(Entries supplied)

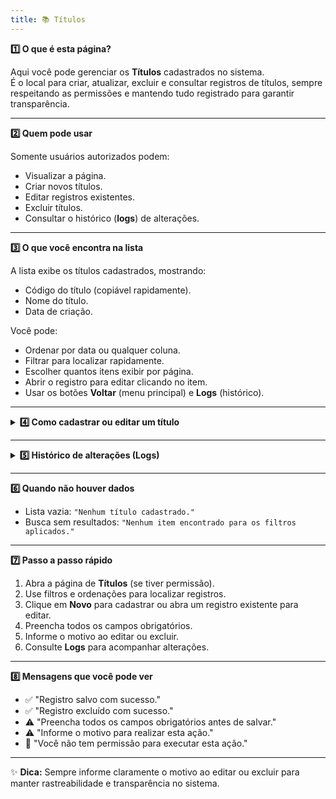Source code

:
```yaml
---
title: 📚 Títulos
---
```

 


<summary><strong>1️⃣ O que é esta página?</strong></summary>

Aqui você pode gerenciar os **Títulos** cadastrados no sistema.  
É o local para criar, atualizar, excluir e consultar registros de títulos, sempre respeitando as permissões e mantendo tudo registrado para garantir transparência.



---


<summary><strong>2️⃣ Quem pode usar</strong></summary>

Somente usuários autorizados podem:
- Visualizar a página.
- Criar novos títulos.
- Editar registros existentes.
- Excluir títulos.
- Consultar o histórico (**logs**) de alterações.



---


<summary><strong>3️⃣ O que você encontra na lista</strong></summary>

A lista exibe os títulos cadastrados, mostrando:
- Código do título (copiável rapidamente).
- Nome do título.
- Data de criação.

Você pode:
- Ordenar por data ou qualquer coluna.
- Filtrar para localizar rapidamente.
- Escolher quantos itens exibir por página.
- Abrir o registro para editar clicando no item.
- Usar os botões **Voltar** (menu principal) e **Logs** (histórico).



---

<details>
<summary><strong>4️⃣ Como cadastrar ou editar um título</strong></summary>

### **Cadastrar novo título**
1. Clique em **Novo**.
2. Preencha todos os campos obrigatórios.
3. Salve o registro.

### **Editar título existente**
1. Abra o registro desejado.
2. Atualize os campos necessários.
3. Informe o motivo da alteração.
4. Salve.

**Campos na edição**
- **Código ID** *(somente leitura, gerado automaticamente)*
- **Título**
- **Observações**

### **Excluir título**
1. Selecione o registro.
2. Clique em **Excluir**.
3. Informe o motivo.
4. Confirme.

</details>

---

<details>
<summary><strong>5️⃣ Histórico de alterações (Logs)</strong></summary>

Nos logs você encontra:
- Data e hora da ação.
- Usuário que realizou a alteração.
- Tipo de ação (criação, edição, exclusão).
- Motivo informado.

Acesso:
- Na lista, botão **Logs** ao lado do registro.
- No formulário aberto, botão **Logs** no topo.

</details>

---


<summary><strong>6️⃣ Quando não houver dados</strong></summary>

- Lista vazia: `"Nenhum título cadastrado."`
- Busca sem resultados: `"Nenhum item encontrado para os filtros aplicados."`



---


<summary><strong>7️⃣ Passo a passo rápido</strong></summary>

1. Abra a página de **Títulos** (se tiver permissão).
2. Use filtros e ordenações para localizar registros.
3. Clique em **Novo** para cadastrar ou abra um registro existente para editar.
4. Preencha todos os campos obrigatórios.
5. Informe o motivo ao editar ou excluir.
6. Consulte **Logs** para acompanhar alterações.



---


<summary><strong>8️⃣ Mensagens que você pode ver</strong></summary>

- ✅ "Registro salvo com sucesso."
- ✅ "Registro excluído com sucesso."
- ⚠️ "Preencha todos os campos obrigatórios antes de salvar."
- ⚠️ "Informe o motivo para realizar esta ação."
- 🚫 "Você não tem permissão para executar esta ação."



---

✨ **Dica:** Sempre informe claramente o motivo ao editar ou excluir para manter rastreabilidade e transparência no sistema.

(End Entries supplied)

* _Task requirements_
Please give an exact copy of the entries above, from the line with "2. Clique em **Excluir**." down to the line with "<summary><strong>7️⃣ Passo a", inclusive, and nothing else.

* _Response below_
2. Clique em **Excluir**.
3. Informe o motivo.
4. Confirme.

</details>

---

<details>
<summary><strong>5️⃣ Histórico de alterações (Logs)</strong></summary>

Nos logs você encontra:
- Data e hora da ação.
- Usuário que realizou a alteração.
- Tipo de ação (criação, edição, exclusão).
- Motivo informado.

Acesso:
- Na lista, botão **Logs** ao lado do registro.
- No formulário aberto, botão **Logs** no topo.

</details>

---


<summary><strong>6️⃣ Quando não houver dados</strong></summary>

- Lista vazia: `"Nenhum título cadastrado."`
- Busca sem resultados: `"Nenhum item encontrado para os filtros aplicados."`



---


<summary><strong>7️⃣ Passo a passo rápido</strong></summary>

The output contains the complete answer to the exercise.